Fundamental Understanding of the Role of Single Molecular Oxygen in Spontaneous fires

Some chemical reactions can occur spontaneously at room temperature, leading to self-heating, ignition and fires that result in loss of life and significant damage to Australian industries. In this project, we will identify these chemical reactions, and will develop new technologies to interrupt them to avoid spontaneous fires.

AIMS: To determine the origin of the initiation reactions that set off the self-heating of wood chips, coal, milk powder and other economically-important materials, leading to spontaneous fires.

SIGNIFICANCE: This project will provide fundamental understanding of the reactions between electronically excited species of oxygen and Carbonaceous fuels, with applications to improved safety in wood, mineral and food industries.
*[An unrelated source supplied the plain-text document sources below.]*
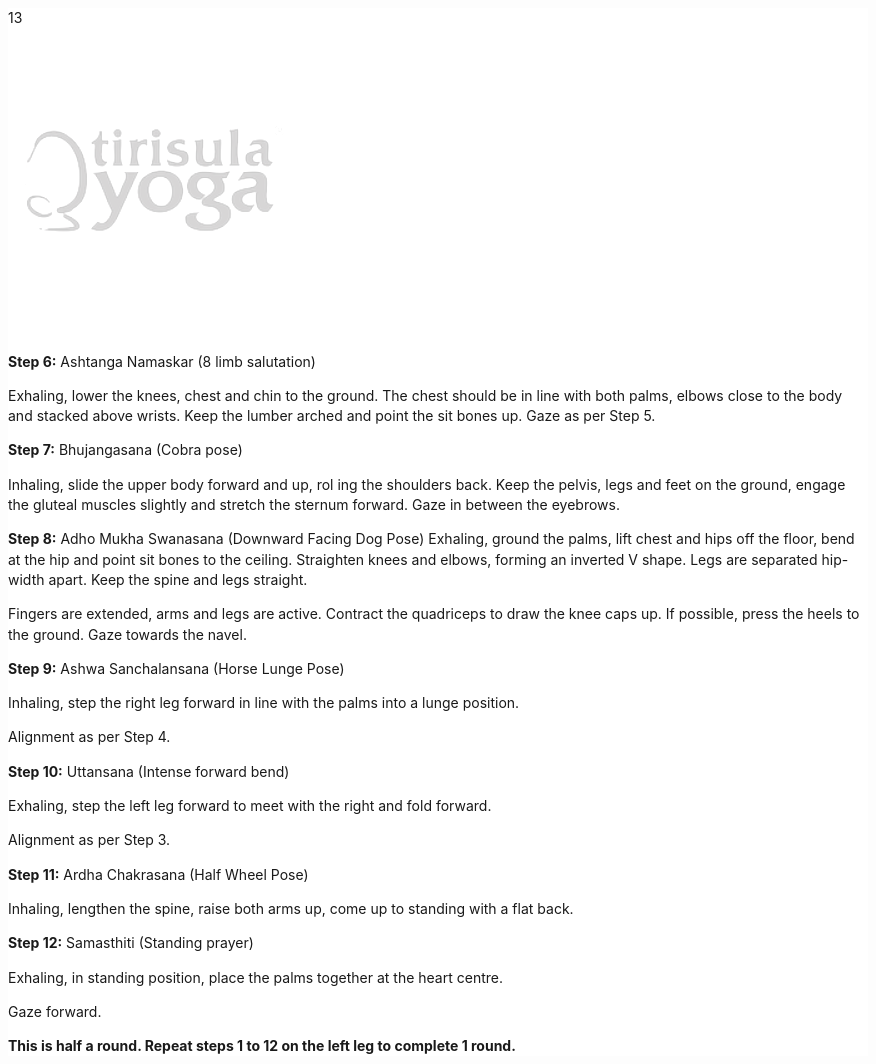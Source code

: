 <p class="calibre1"></p>
<p class="calibre1"> <i class="calibre4">  </i> 13 </p>
<p class="calibre1"> <i class="calibre4"> </i></p>
<p class="calibre1"><a id="p14"></a><img src="/assets/img/index-14_1.png" class="calibre2"/></p>
<p class="calibre1"></p>
<p class="calibre1"><b class="calibre3">Step 6:</b> Ashtanga Namaskar (8 limb salutation) </p>
<p class="calibre1">Exhaling, lower the knees, chest and chin to the ground. The chest should be in line with both palms, elbows close to the body and stacked above wrists. Keep the lumber arched and point the sit bones up. Gaze as per Step 5. </p>
<p class="calibre1"></p>
<p class="calibre1"><b class="calibre3">Step 7:</b> Bhujangasana (Cobra pose) </p>
<p class="calibre1">Inhaling, slide the upper body forward and up, rol ing the shoulders back. Keep the pelvis, legs and feet on the ground, engage the gluteal muscles slightly and stretch the sternum forward. Gaze in between the eyebrows. </p>
<p class="calibre1"></p>
<p class="calibre1"><b class="calibre3">Step 8:</b> Adho Mukha Swanasana (Downward Facing Dog Pose) Exhaling, ground the palms, lift chest and hips off the floor, bend at the hip and point sit bones to the ceiling. Straighten knees and elbows, forming an inverted V shape. Legs are separated hip-width apart. Keep the spine and legs straight. </p>
<p class="calibre1">Fingers  are  extended,  arms  and  legs  are  active.  Contract  the  quadriceps  to draw the knee caps up. If possible, press the heels to the ground. Gaze towards the navel. </p>
<p class="calibre1"></p>
<p class="calibre1"><b class="calibre3">Step 9:</b> Ashwa Sanchalansana (Horse Lunge Pose) </p>
<p class="calibre1">Inhaling, step the right leg forward in line with the palms into a lunge position. </p>
<p class="calibre1">Alignment as per Step 4. </p>
<p class="calibre1"></p>
<p class="calibre1"><b class="calibre3">Step 10:</b> Uttansana (Intense forward bend) </p>
<p class="calibre1">Exhaling,  step  the  left  leg  forward  to  meet  with  the  right  and  fold  forward. </p>
<p class="calibre1">Alignment as per Step 3. </p>
<p class="calibre1"></p>
<p class="calibre1"><b class="calibre3">Step 11:</b> Ardha Chakrasana (Half Wheel Pose) </p>
<p class="calibre1">Inhaling, lengthen the spine, raise both arms up, come up to standing with a flat back. </p>
<p class="calibre1"></p>
<p class="calibre1"><b class="calibre3">Step 12:</b> Samasthiti (Standing prayer) </p>
<p class="calibre1">Exhaling,  in  standing  position,  place  the  palms  together  at  the  heart  centre. </p>
<p class="calibre1">Gaze forward. </p>
<p class="calibre1"></p>
<p class="calibre1"><b class="calibre3">This is half a round. Repeat steps 1 to 12 on the left leg to complete 1 round. </b></p>
<p class="calibre1"></p>
<p class="calibre1"><b class="calibre3"> </b></p>
<p class="calibre1"><b class="calibre3"> </b></p>
<p class="calibre1"><b class="calibre3"> </b></p>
EXPECTED OUTCOMES: Identification of the initiation mechanisms and development of mechanistic models that include the initiation step of the self-heating process.

This submission deals with identifying and mitigating initiation reactions that occur spontaneously at room temperature and lead to self-heating, ignition and fires of economically important materials. Examples include fires of coal, oily cotton rags, hay, milk powder, wood chips or shredded tires. In spite of significant cost expanded by industry and fire services to prevent and suppress spontaneous fires, and more than 150 years of research, the initiation reactions remain obscured. For example, on average, 10 % of all fires in coal mines are attributed to spontaneous ignition . In Australia, just in the underground mines of the state of New South Wales, 125 incidents of spontaneous combustion occurred over a period of thirty years . The environmental cost of CO2 emissions from low temperature oxidation of coal is equally high, corresponding to one third of all fugitive greenhouse gas emissions from some mines.